Some philosophers and political scientists make a distinction between claim rights and liberty rights. A claim right is a right which entails responsibilities, duties, or obligations on other parties regarding the right-holder. In contrast, a liberty right is a right which does not entail obligations on other parties, but rather only freedom or permission for the right-holder. The distinction between these two senses of "rights" originates in American jurist Wesley Newcomb Hohfeld's analysis thereof in his seminal work Fundamental Legal Conceptions, As Applied in Judicial Reasoning and Other Legal Essays (1919).

Liberty rights and claim rights are the inverse of one another: a person has a liberty right permitting him to do something only if there is no other person who has a claim right forbidding him from doing so; and likewise, if a person has a claim right against someone else, that other person's liberty is thus limited. This is because the deontic concepts of obligation and permission are De Morgan dual; a person is permitted to do all and only the things he is not obliged to refrain from, and obliged to do all and only the things he is not permitted to refrain from.

Overview
A person's liberty right to x consists in his freedom to do or have x, while a person's claim right to x consists in an obligation on others to allow or enable him to do or have x. For example, to assert a liberty right to free speech is to assert that you have permission to speak freely; that is, that you are not doing anything wrong by speaking freely. But that liberty right does not in itself entail that others are obligated to help you communicate the things you wish to say, or even that they would be wrong in preventing you from speaking freely. To say these things would be to assert a claim right to free speech; to assert that others are obliged to refrain (i.e. prohibited) from preventing you from speaking freely (that is, that it would be wrong for them to do so) or even perhaps obliged to aid your efforts at communication (that is, it would be wrong for them to refuse such aid). Conversely, such claim rights do not entail liberty rights; e.g. laws prohibiting vigilante justice (establishing a legal claim right to be free thereof) do not thereby condone or permit all the acts which such violent enforcement might otherwise have prevented.

To illustrate: a world with only liberty rights, without any claim rights, would by definition be a world wherein everything was permitted and no act or omission was prohibited; a world wherein none could rightly claim that they had been wronged or neglected. Conversely, a world with only claim rights and no liberty rights would be a world wherein nothing was merely permitted, but all acts were either obligatory or prohibited. The assertion that people have a claim right to liberty – i.e. that people are obliged only to refrain from preventing each other from doing things which are permissible, their liberty rights limited only by the obligation to respect others' liberty – is the central thesis of liberal theories of justice.

Second-order rights
Hohfeld's original analysis included two other types of right: besides claims (or rights proper) and liberties (or privileges), he wrote of powers, and immunities. The other two terms of Hohfeld's analysis, powers and immunities, refer to second-order liberties and claims, respectively.
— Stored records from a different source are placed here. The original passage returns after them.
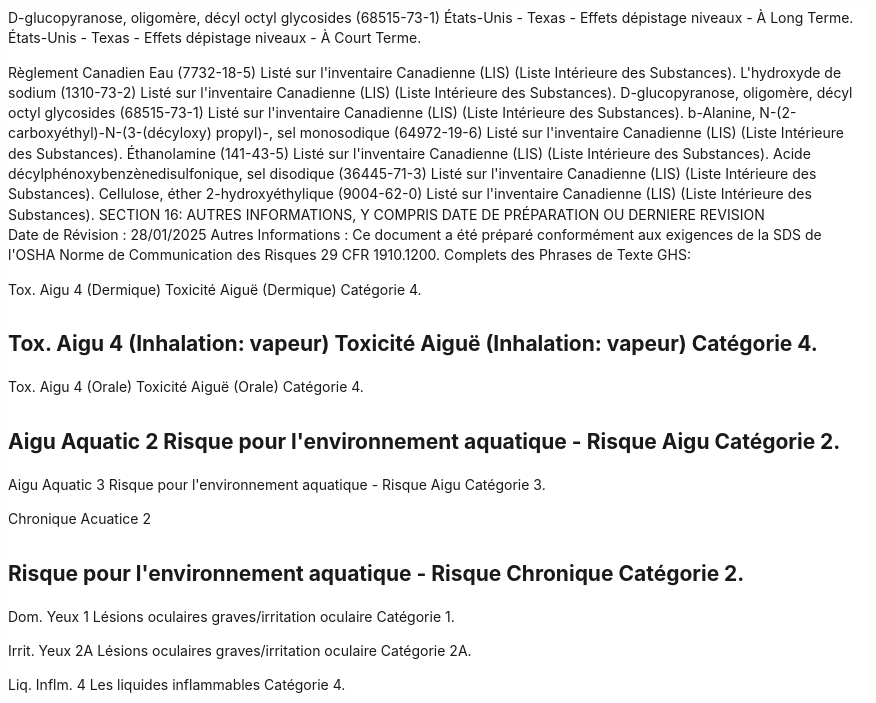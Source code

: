 D-glucopyranose, oligomère, décyl octyl glycosides (68515-73-1) 
États-Unis - Texas - Effets dépistage niveaux - À Long Terme. 
États-Unis - Texas - Effets dépistage niveaux -  À Court Terme. 
 
Règlement Canadien 
Eau (7732-18-5) 
Listé sur l'inventaire Canadienne (LIS) (Liste Intérieure des Substances). 
L'hydroxyde de sodium (1310-73-2) 
Listé sur l'inventaire Canadienne (LIS) (Liste Intérieure des Substances). 
D-glucopyranose, oligomère, décyl octyl glycosides (68515-73-1) 
Listé sur l'inventaire Canadienne (LIS) (Liste Intérieure des Substances). 
b-Alanine, N-(2-carboxyéthyl)-N-(3-(décyloxy) propyl)-, sel monosodique (64972-19-6) 
Listé sur l'inventaire Canadienne (LIS) (Liste Intérieure des Substances). 
Éthanolamine (141-43-5) 
Listé sur l'inventaire Canadienne (LIS) (Liste Intérieure des Substances). 
Acide décylphénoxybenzènedisulfonique, sel disodique (36445-71-3) 
Listé sur l'inventaire Canadienne (LIS) (Liste Intérieure des Substances). 
Cellulose, éther 2-hydroxyéthylique (9004-62-0) 
Listé sur l'inventaire Canadienne (LIS) (Liste Intérieure des Substances). 
SECTION 16: AUTRES INFORMATIONS, Y COMPRIS DATE DE PRÉPARATION OU DERNIERE REVISION  
Date de Révision 
: 28/01/2025 
Autres Informations 
: Ce document a été préparé conformément aux exigences de la SDS de l'OSHA Norme de 
Communication des Risques 29 CFR 1910.1200. 
Complets des Phrases de Texte GHS: 
 
Tox. Aigu 4 (Dermique) 
Toxicité Aiguë (Dermique) Catégorie 4. 
 
Tox. Aigu 4 (Inhalation: vapeur) 
Toxicité Aiguë (Inhalation: vapeur) Catégorie 4. 
------ 
Tox. Aigu 4 (Orale) 
Toxicité Aiguë (Orale) Catégorie 4. 
 
 
Aigu Aquatic 2 
Risque pour l'environnement aquatique - Risque Aigu Catégorie 2. 
------ 
Aigu Aquatic 3 
Risque pour l'environnement aquatique - Risque Aigu Catégorie 3. 
 
Chronique Acuatice 2 
 
Risque pour l'environnement aquatique - Risque Chronique Catégorie 2. 
------ 
Dom. Yeux 1 
Lésions oculaires graves/irritation oculaire Catégorie 1. 
 
Irrit. Yeux 2A 
Lésions oculaires graves/irritation oculaire Catégorie 2A. 
 
Liq. Inflm. 4 
Les liquides inflammables Catégorie 4. 
 
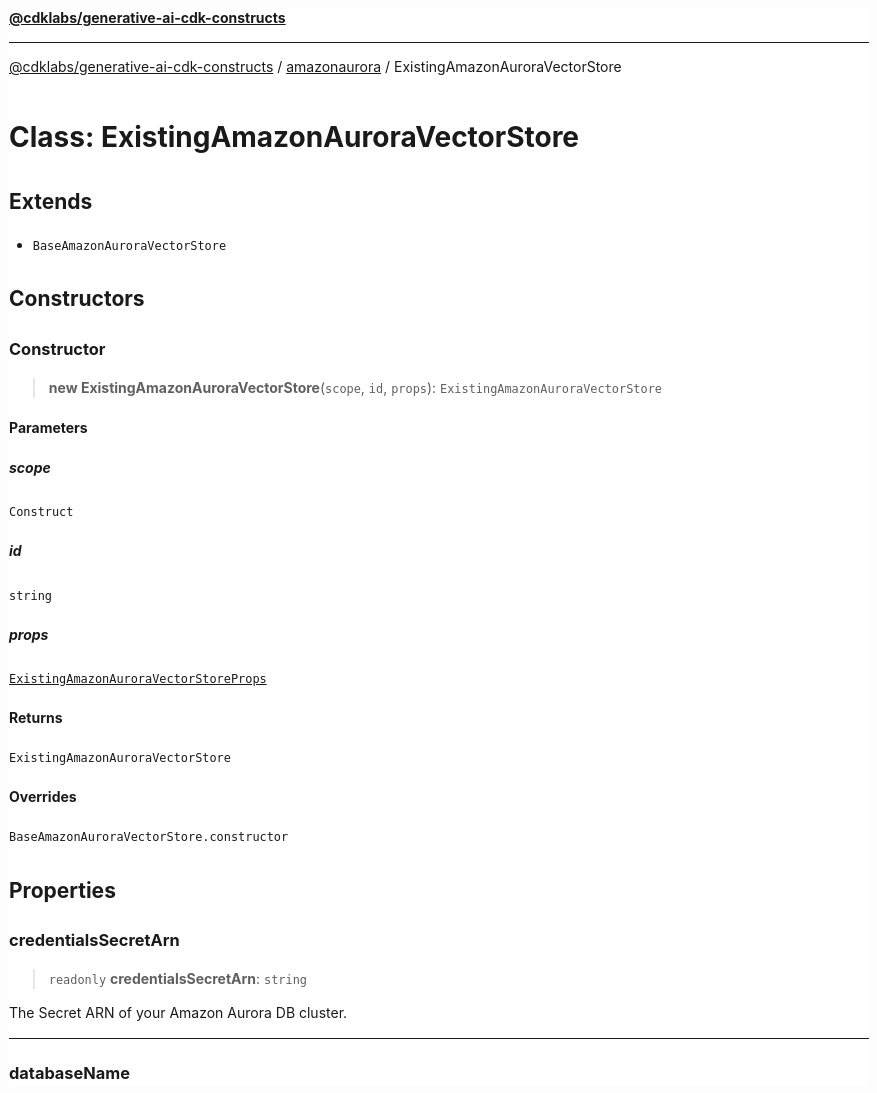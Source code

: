 [**@cdklabs/generative-ai-cdk-constructs**](../../../../README.md)

***

[@cdklabs/generative-ai-cdk-constructs](../../../../README.md) / [amazonaurora](../README.md) / ExistingAmazonAuroraVectorStore

# Class: ExistingAmazonAuroraVectorStore

## Extends

- `BaseAmazonAuroraVectorStore`

## Constructors

### Constructor

> **new ExistingAmazonAuroraVectorStore**(`scope`, `id`, `props`): `ExistingAmazonAuroraVectorStore`

#### Parameters

##### scope

`Construct`

##### id

`string`

##### props

[`ExistingAmazonAuroraVectorStoreProps`](../interfaces/ExistingAmazonAuroraVectorStoreProps.md)

#### Returns

`ExistingAmazonAuroraVectorStore`

#### Overrides

`BaseAmazonAuroraVectorStore.constructor`

## Properties

### credentialsSecretArn

> `readonly` **credentialsSecretArn**: `string`

The Secret ARN of your Amazon Aurora DB cluster.

***

### databaseName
Powers are liberty rights regarding the modification of first-order rights, e.g. the U.S. Congress has certain powers to modify some of U.S. citizens' legal rights, inasmuch as it can impose or remove legal duties. Immunities, conversely, are claim rights regarding the modification of first-order rights, e.g. U.S. citizens have, per their Constitution, certain immunities limiting the positive powers of the U.S. Congress to modify their legal rights. As such, immunities and powers are often subsumed within claims and liberties by later authors, or grouped together into "active rights" (liberties and powers) and "passive rights" (claims and immunities).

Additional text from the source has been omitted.